• Task statement: Look below for the line containing "1. Tangtraum"; from there, print each line exactly up to and including the line containing "Gregor Papst - Guitars", and stop.

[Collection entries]
╔══

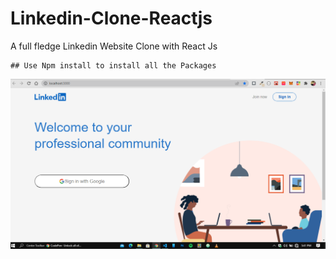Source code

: # Linkedin-Clone-Reactjs
A full fledge Linkedin Website Clone with React Js 


    ## Use Npm install to install all the Packages    

![](https://raw.githubusercontent.com/Hashimdev-spec/Linkedin-Clone-Reactjs/main/Linkeinclone.png)  
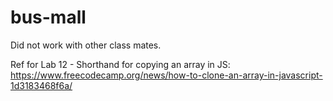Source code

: # bus-mall

Did not work with other class mates.

Ref for Lab 12 - Shorthand for copying an array in JS: https://www.freecodecamp.org/news/how-to-clone-an-array-in-javascript-1d3183468f6a/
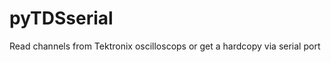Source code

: pyTDSserial
===========

Read channels from Tektronix oscilloscops or get a hardcopy via serial port
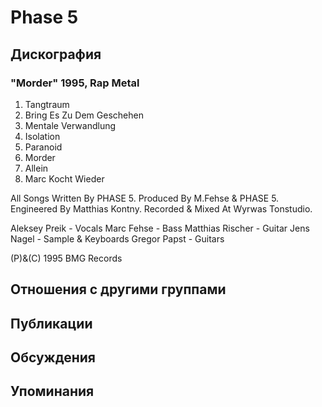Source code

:# Phase 5



## Дискография

### "Morder" 1995, Rap Metal

1. Tangtraum
2. Bring Es Zu Dem Geschehen
3. Mentale Verwandlung
4. Isolation
5. Paranoid
6. Morder
7. Allein
8. Marc Kocht Wieder

All Songs Written By PHASE 5.
Produced By M.Fehse & PHASE 5.
Engineered By Matthias Kontny.
Recorded & Mixed At Wyrwas Tonstudio.

Aleksey Preik - Vocals
Marc Fehse - Bass
Matthias Rischer - Guitar
Jens Nagel - Sample & Keyboards
Gregor Papst - Guitars

(P)&(C) 1995 BMG Records


## Отношения с другими группами


## Публикации


## Обсуждения


## Упоминания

╚══

• Result of this exercise:
1. Tangtraum
2. Bring Es Zu Dem Geschehen
3. Mentale Verwandlung
4. Isolation
5. Paranoid
6. Morder
7. Allein
8. Marc Kocht Wieder

All Songs Written By PHASE 5.
Produced By M.Fehse & PHASE 5.
Engineered By Matthias Kontny.
Recorded & Mixed At Wyrwas Tonstudio.

Aleksey Preik - Vocals
Marc Fehse - Bass
Matthias Rischer - Guitar
Jens Nagel - Sample & Keyboards
Gregor Papst - Guitars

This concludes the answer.